ALBUQUERQUE, N.M. — State Supreme Court upholds seizure of 14 pot plants in Taos area
An Army helicopter hovering overhead, officers armed with semiautomatic weapons and a fleet of law enforcement vehicles didn’t constitute illegal coercion when a 72-year-old man gave permission for a search of his Taos County home, the state Supreme Court has ruled.
That means a guilty plea by Norman Davis, now 78, for possession of marijuana apparently will stand.
The State Police operation that resulted in Davis’ arrest – dubbed “Yerba Buena 2006” – was seeking pot plantations, and it included personnel from the Game and Fish Department, the National Guard and a regional drug enforcement task force. Two Army helicopters were used.
The raid on Davis’ house took place after a spotter in one of the helicopters observed “vegetation” in Davis’ greenhouse and plants behind his home. The raid netted 14 marijuana plants, which Davis said were for personal use.
Davis was charged with possession of 8 ounces or more of marijuana, a fourth-degree felony, and possession of drug paraphernalia.
Davis’ public defenders lawyers argued in court filings that the helicopter surveillance of his house violated the federal and state constitutions and that his consent to the search was not voluntary.
But as the Supreme Court noted in its decision last week, Davis did in fact sign a consent form allowing the search of his house, after some hesitation.
One of the responding officers told him police would obtain a search warrant within about 30 minutes if Davis refused. “Well, I guess I don’t really have any options here, do I?” Davis said before signing the form, according to audio from the officer’s belt recorder that is cited in court records.
When first asked, he said. “I’m not really thrilled with you searching my house” and “I don’t know if I should do this.”
Davis had gotten out of bed after being bothered by the noise of the helicopter hovering as low as 50 feet over his house, the Supreme Court decision says. Five or six law enforcement vehicles and about that many ground officers showed up along with the chopper.
Davis couldn’t be reached for comment Tuesday. In 2011, he told the Journal the case was about more than constitutional search-and-seizure questions.
“It’s like a big, stupid mistake,” he said. “Hundreds and billions of dollars are being spent to put people in jail for growing a harmless weed.”
In 2007, Davis entered a guilty plea, conditioned on the outcome of an appeal, to one count of possession of a controlled substance. His motion to suppress evidence from the police raid had been denied at the trial court level. Davis was placed on one year’s unsupervised probation and then took the case to the state Court of Appeals.
‘State of war’
Before the case reached the Supreme Court, Davis got some sympathy as his motion to suppress the evidence moved through the courts.
The district judge who refused to throw out the evidence did find “merit to the claim that police swooped in as if they were in a state of war, searching for weapons or terrorist activity.”
District Judge John Paternoster of Taos found the search “just barely permissible,” according to the case narrative in state Court of Appeals records.
The Court of Appeals court ruled in Davis’ favor, and for throwing out the evidence found in the search.

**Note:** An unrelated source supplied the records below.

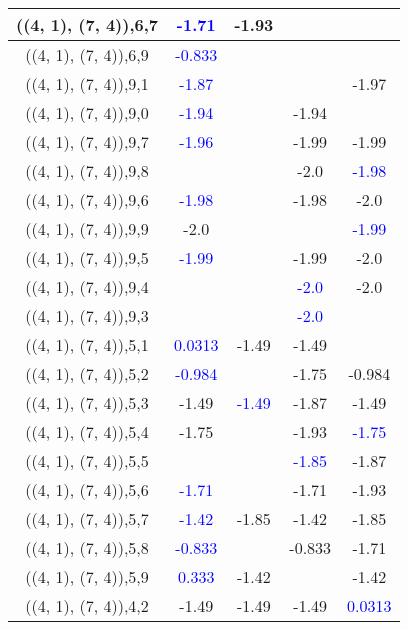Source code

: \documentclass{article}
\begin{document}
\begin{center}
\begin{longtable}{|c|c|c|c|c|}
        	\hline
        	((4, 1), (7, 4)),6,7& \textcolor{blue}{-1.71}&-1.93&&\\
        	\hline
        	((4, 1), (7, 4)),6,9& \textcolor{blue}{-0.833}&&&\\
        	\hline
        	((4, 1), (7, 4)),9,1& \textcolor{blue}{-1.87}&&&-1.97\\
        	\hline
        	((4, 1), (7, 4)),9,0& \textcolor{blue}{-1.94}&&-1.94&\\
        	\hline
        	((4, 1), (7, 4)),9,7& \textcolor{blue}{-1.96}&&-1.99&-1.99\\
        	\hline
        	((4, 1), (7, 4)),9,8&&&-2.0& \textcolor{blue}{-1.98}\\
        	\hline
        	((4, 1), (7, 4)),9,6& \textcolor{blue}{-1.98}&&-1.98&-2.0\\
        	\hline
        	((4, 1), (7, 4)),9,9&-2.0&&& \textcolor{blue}{-1.99}\\
        	\hline
        	((4, 1), (7, 4)),9,5& \textcolor{blue}{-1.99}&&-1.99&-2.0\\
        	\hline
        	((4, 1), (7, 4)),9,4&&& \textcolor{blue}{-2.0}&-2.0\\
        	\hline
        	((4, 1), (7, 4)),9,3&&& \textcolor{blue}{-2.0}&\\
        	\hline
        	((4, 1), (7, 4)),5,1& \textcolor{blue}{0.0313}&-1.49&-1.49&\\
        	\hline
        	((4, 1), (7, 4)),5,2& \textcolor{blue}{-0.984}&&-1.75&-0.984\\
        	\hline
        	((4, 1), (7, 4)),5,3&-1.49& \textcolor{blue}{-1.49}&-1.87&-1.49\\
        	\hline
        	((4, 1), (7, 4)),5,4&-1.75&&-1.93& \textcolor{blue}{-1.75}\\
        	\hline
        	((4, 1), (7, 4)),5,5&&& \textcolor{blue}{-1.85}&-1.87\\
        	\hline
        	((4, 1), (7, 4)),5,6& \textcolor{blue}{-1.71}&&-1.71&-1.93\\
        	\hline
        	((4, 1), (7, 4)),5,7& \textcolor{blue}{-1.42}&-1.85&-1.42&-1.85\\
        	\hline
        	((4, 1), (7, 4)),5,8& \textcolor{blue}{-0.833}&&-0.833&-1.71\\
        	\hline
        	((4, 1), (7, 4)),5,9& \textcolor{blue}{0.333}&-1.42&&-1.42\\
        	\hline
        	((4, 1), (7, 4)),4,2&-1.49&-1.49&-1.49& \textcolor{blue}{0.0313}\\

\end{longtable}
\end{center}
\end{document}
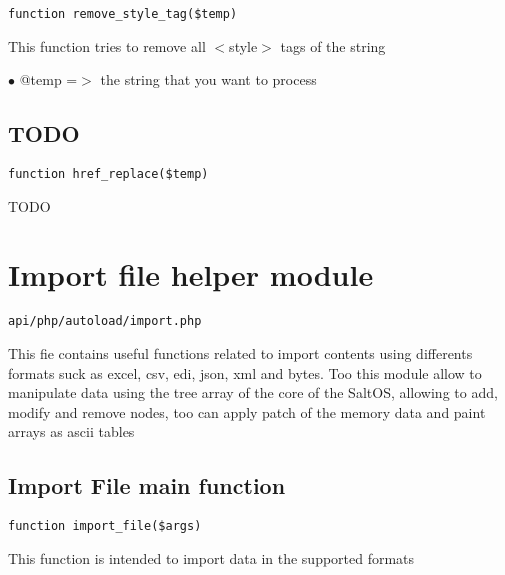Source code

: \documentclass[a4paper]{book}
\begin{document}
\begin{lstlisting}
function remove_style_tag($temp)
\end{lstlisting}

This function tries to remove all $<$style$>$ tags of the string

\begin{compactitem}
\item[\color{myblue}$\bullet$] @temp =$>$ the string that you want to process
\end{compactitem}

\hypertarget{toc152}{}
\subsection{TODO}

\begin{lstlisting}
function href_replace($temp)
\end{lstlisting}

TODO

\hypertarget{toc153}{}
\section{Import file helper module}

\begin{lstlisting}
api/php/autoload/import.php
\end{lstlisting}

This fie contains useful functions related to import contents using differents formats suck as
excel, csv, edi, json, xml and bytes. Too this module allow to manipulate data using the tree
array of the core of the SaltOS, allowing to add, modify and remove nodes, too can apply patch
of the memory data and paint arrays as ascii tables

\hypertarget{toc154}{}
\subsection{Import File main function}

\begin{lstlisting}
function import_file($args)
\end{lstlisting}

This function is intended to import data in the supported formats
\end{document}
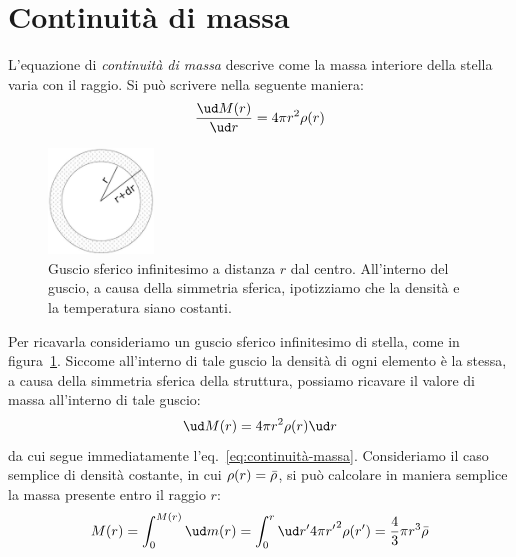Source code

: \section{Continuità di massa}\label{sec:continuità-massa}
L'equazione di \emph{continuità di massa} descrive come la massa interiore della stella varia con il raggio. Si può scrivere nella seguente maniera:
\begin{equation}\label{eq:continuità-massa}
    \dfrac{\ud M(r)}{\ud r} = 4 \pi r^2 \rho(r)
\end{equation}

\begin{figure}
\centering
\includegraphics[width=0.25\textwidth]{immagini/continuita-massa.jpg}
\caption{Guscio sferico infinitesimo a distanza $r$ dal centro. All'interno del guscio, a causa della simmetria sferica, ipotizziamo che la densità e la temperatura siano costanti.}
\label{fig:continuità-massa}
\end{figure}

Per ricavarla consideriamo un guscio sferico infinitesimo di stella, come in figura~\ref{fig:continuità-massa}. Siccome all'interno di tale guscio la densità di ogni elemento è la stessa, a causa della simmetria sferica della struttura, possiamo ricavare il valore di massa all'interno di tale guscio:
\[
    \ud M(r) = 4 \pi r^2 \rho(r) \ud r
\]
da cui segue immediatamente l'eq.~\eqref{eq:continuità-massa}. Consideriamo il caso semplice di densità costante, in cui $\rho(r) = \Bar{\rho}$, si può calcolare in  maniera semplice la massa presente entro il raggio $r$:
\[
    M(r) = \int_0^{M(r)} \ud m(r) = \int_0^r \ud r' 4 \pi {r'}^2 \rho(r') = \frac{4}{3} \pi r^3 \Bar{\rho}
\]
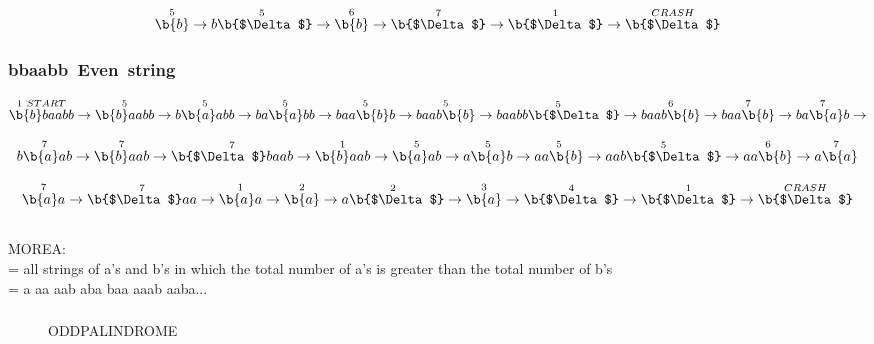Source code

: \documentclass[12pt]{article}
\begin{document}
\[
\overset{5}{\b{b}}\rightarrow
\overset{5}{b\b{$\Delta$}}\rightarrow
\overset{6}{\b{b}}\rightarrow
\overset{7}{\b{$\Delta$}}\rightarrow
\overset{1}{\b{$\Delta$}}\rightarrow
\overset{CRASH}{\b{$\Delta$}}
\]

\subsubsection{bbaabb~Even~string}

\[
\overset{1~START}{\b{b}baabb}\rightarrow
\overset{5}{\b{b}aabb}\rightarrow
\overset{5}{b\b{a}abb}\rightarrow
\overset{5}{ba\b{a}bb}\rightarrow
\overset{5}{baa\b{b}b}\rightarrow
\overset{5}{baab\b{b}}\rightarrow
\overset{5}{baabb\b{$\Delta$}}\rightarrow
\overset{6}{baab\b{b}}\rightarrow
\overset{7}{baa\b{b}}\rightarrow
\overset{7}{ba\b{a}b}\rightarrow
\]

\[
\overset{7}{b\b{a}ab}\rightarrow
\overset{7}{\b{b}aab}\rightarrow
\overset{7}{\b{$\Delta$}baab}\rightarrow
\overset{1}{\b{b}aab}\rightarrow
\overset{5}{\b{a}ab}\rightarrow
\overset{5}{a\b{a}b}\rightarrow
\overset{5}{aa\b{b}}\rightarrow
\overset{5}{aab\b{$\Delta$}}\rightarrow
\overset{6}{aa\b{b}}\rightarrow
\overset{7}{a\b{a}}
\]

\[
\overset{7}{\b{a}a}\rightarrow
\overset{7}{\b{$\Delta$}aa}\rightarrow
\overset{1}{\b{a}a}\rightarrow
\overset{2}{\b{a}}\rightarrow
\overset{2}{a\b{$\Delta$}}\rightarrow
\overset{3}{\b{a}}\rightarrow
\overset{4}{\b{$\Delta$}}\rightarrow
\overset{1}{\b{$\Delta$}}\rightarrow
\overset{CRASH}{\b{$\Delta$}}
\]
\clearpage

\subsection{}
MOREA:\\
= {all strings of a's  and b's  in which the total number of a's is greater than the total number of b's}\\  
= {a aa aab aba baa aaab aaba...}
\subsubsection{}
\begin{figure}
\begin{center}
\caption{ODDPALINDROME}
\end{center}
\end{figure}
\end{document}

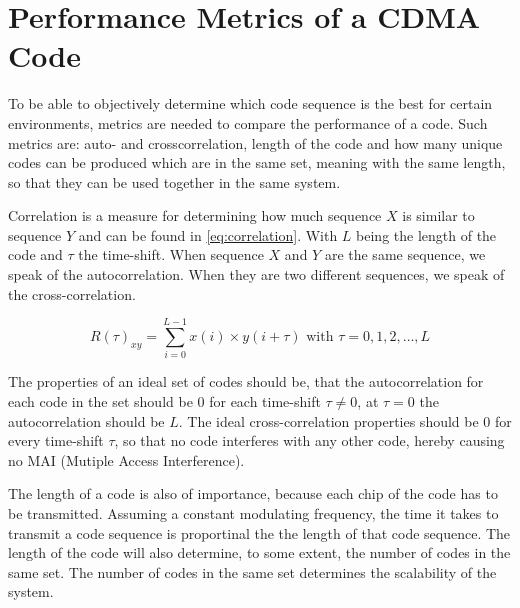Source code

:
\section{Performance Metrics of a CDMA Code}
\label{sec:performance-metrics-cdma}

To be able to objectively determine which code sequence is the best for certain environments, metrics are needed to compare the performance of a code.
Such metrics are: auto- and crosscorrelation, length of the code and how many unique codes can be produced which are in the same set, meaning with the same length, so that they can be used together in the same system.



Correlation is a measure for determining how much sequence $X$ is similar to sequence $Y$ and can be found in \autoref{eq:correlation}.
With $L$ being the length of the code and $\tau$ the time-shift.
When sequence $X$ and $Y$ are the same sequence, we speak of the autocorrelation.
When they are two different sequences, we speak of the cross-correlation. 

\begin{equation}
	R(\tau)_{xy} = \displaystyle\sum_{i = 0} ^ {L - 1} x(i) \times y(i + \tau) {\text{  with $\tau = 0, 1, 2, \dotsc, L$}}
	\label{eq:correlation}
\end{equation}








The properties of an ideal set of codes should be, that the autocorrelation for each code in the set should be $0$ for each time-shift $\tau \neq 0$, at $\tau = 0$ the autocorrelation should be $L$.
The ideal cross-correlation properties should be $0$ for every time-shift $\tau$, so that no code interferes with any other code, hereby causing no MAI (Mutiple Access Interference).



The length of a code is also of importance, because each chip of the code has to be transmitted.
Assuming a constant modulating frequency, the time it takes to transmit a code sequence is proportinal the the length of that code sequence.
The length of the code will also determine, to some extent, the number of codes in the same set.
The number of codes in the same set determines the scalability of the system.




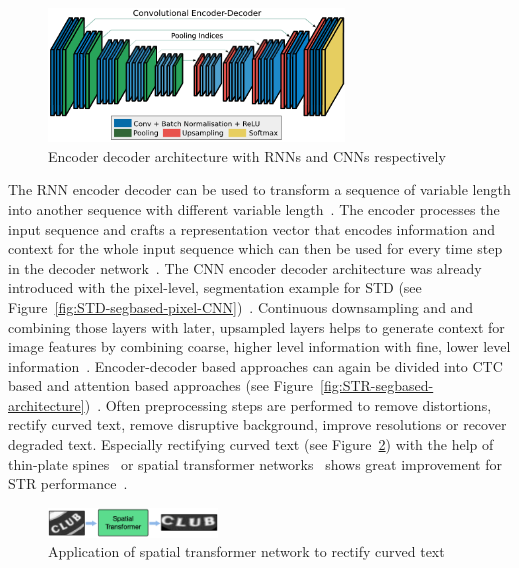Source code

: \begin{figure}[h]
    \centering
    \includegraphics[width=0.7\textwidth]{img/Encoder-Decoder-Conv-Badrinarayanan-SegNet-2017.png}
    \caption[Encoder decoder architectures]{%
        Encoder decoder architecture with \acp{RNN} and \acp{CNN}
        respectively~\citep{cho_learning_2014,badrinarayanan_segnet_2017}\label{fig:enc-dec}
    }
\end{figure}
The \ac{RNN} encoder decoder can be used to transform a sequence of variable length into another
sequence with different variable length~\citep{cho_learning_2014}.
The encoder processes the input sequence and crafts a representation vector that encodes information
and context for the whole input sequence which can then be used for every time step in the decoder
network~\citep{cho_learning_2014}.
The \ac{CNN} encoder decoder architecture was already introduced with the pixel-level,
segmentation example for \ac{STD} (see
Figure~\ref{fig:STD-segbased-pixel-CNN})~\citep{deng_pixellink_2018}.
Continuous downsampling and and combining those layers with later, upsampled layers helps to generate
context for image features by combining coarse, higher level information with fine, lower level
information~\citep{long_fully_2015,badrinarayanan_segnet_2017}.
Encoder-decoder based approaches can again be divided into \ac{CTC} based and attention based
approaches (see
Figure~\ref{fig:STR-segbased-architecture})~\citep{long_scene_2021,cong_comparative_2019}.
Often preprocessing steps are performed to remove distortions, rectify curved text,
remove disruptive background, improve resolutions or recover degraded text.
Especially rectifying curved text (see Figure~\ref{fig:STN-application}) with the help of
thin-plate spines~\citep{bookstein_principal_1989} or spatial transformer
networks~\citep{jaderberg_spatial_2015} shows great improvement for \ac{STR}
performance~\citep{long_scene_2021,chen_text_2021}.
\begin{figure}[h]
    \centering
    \includegraphics[width=0.4\textwidth]{img/STN-result-Liu-STAR-2016.png}
    \caption[Text rectification application]{%
        Application of spatial transformer network to rectify curved
        text~\citep{liu_star-net_2016}\label{fig:STN-application}
    }
\end{figure}
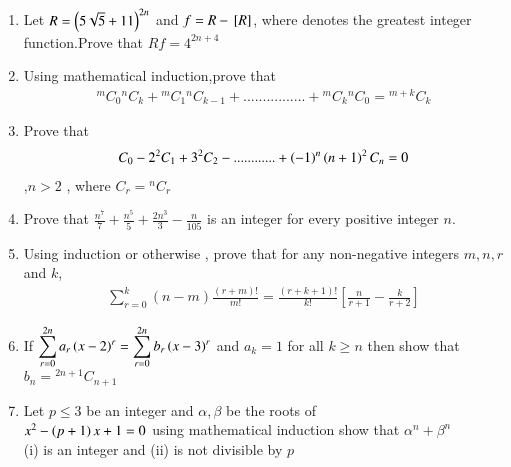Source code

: \documentclass[journal,12pt,twocolumn]{IEEEtran}
\theoremstyle{remark}
\begin{document}
\begin{enumerate}
	    \item Let $ R =\left(5\sqrt{5}+11\right)^{2n} $ and $ f = R -{}\left[R\right] $, where \sbrak{} denotes the greatest integer function.Prove  that $ Rf =4^{2n+4 } $  \hfill {}


	    \item Using mathematical induction,prove that
		    \begin{align*} {}^mC_0{}^nC_k +{}^mC_1{}^nC_{k-1}+................+{}^mC_k{}^nC_0 ={}^{m+k}C_k \end{align*}  \hfill {}


	    \item Prove that \hfill{}
		    \begin{align*} 
		    C_0-2^2C_1+3^2C_2-............+\left(-1\right)^n\left(n+1\right)^2C_n =0
		    \end{align*},$n>2$ , where $C_r={}^nC_r$
		    

	    \item Prove that   $ \frac{n^7}{7}+\frac{n^5}{5}+\frac{2n^3}{3}-\frac{n}{105}$ is an integer for every positive integer $ n$. \hfill{}


	    \item Using induction or otherwise , prove that for any non-negative integers $m,n,r$ and $ k$,
		    \begin{align*} 
			    \sum_{r=0}^{k}(n-m)\frac{(r+m)!}{m!}= \frac{(r+k+1)!}{k!}[\frac{n}{r+1}-\frac{k}{r+2}]
		    \end{align*}
		     \hfill{} 

	    \item If $ \displaystyle\sum_{r=0}^{2n} a_r \left(x-2\right)^r=\displaystyle\sum_{r=0}^{2n}b_r \left(x-3\right)^r $ and $ a_k =1 $ for all $k \geq  n$ then show that $ b_n = {}^{2n+1}C_{n+1} $ \hfill {}

	    \item Let $ p \leq 3 $ be an integer and $ \alpha , \beta $ be  the roots of\\ $ x^2-\left(p+1\right)x+1=0 $ using mathematical induction show that $ \alpha^n  + \beta^n $\\ (i) is an integer and   
		        (ii) is not divisible by $ p $       \hfill{}
		    
 \end{enumerate}
    
    
\end{document}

The appeals court asserted that Davis’ consent was “the product of duress and coercion or acquiescence.”
When police asked permission to search, Davis “was surrounded by numerous uniformed, armed law enforcement officers and several law enforcement vehicles while a helicopter hovered overhead,” the appellate court stated in its October 2011 opinion. The officers were “heavily armed, carrying both their service handguns and AR-15 semiautomatic weapons,” the decision noted.
The appeals court ruling also said that when an officer told Davis it would take only about 30 minutes to get a search warrant, Davis had reason to believe that “his refusal to consent was futile.”
But the Attorney General’s Office took the case to the Supreme Court, which in its June 13 ruling didn’t buy the argument that Davis was coerced by the heavy law enforcement presence.
In the opinion written by Chief Justice Petra Jimenez Maes, the high court said Davis can be heard on the officer’s belt recording saying “sure” and “all right” when asked about a search. “Nothing in the record indicates that (Davis) ever firmly objected to or protested” the officer’s request to search, the opinion says.
Also, the Supreme Court noted, Davis was never seized and was allowed to move about the property. When the officer told Davis police would get a search warrant if Davis didn’t give consent, the officer was merely providing a “reasonable explanation of the process an officer would follow,” the opinion says.
Also, the conversation between Davis and the officer lasted nine minutes and was “calm and slow,” Maes wrote.
The officers on the scene established a perimeter and there was no evidence they acted unprofessionally or unholstered weapons, the opinion says. “Accordingly, the mere presence of armed officers was not enough to create coercion,” the high court found.
“While the Court of Appeals placed great significance on the presence of the police helicopter, the State argues, and we agree, that there is no evidence that the helicopter influenced (Davis’) consent,” the opinion says. “In fact, the only testimony on record regarding Defendant’s feelings about the helicopter was that he was bothered by the noise and had to get out of bed.”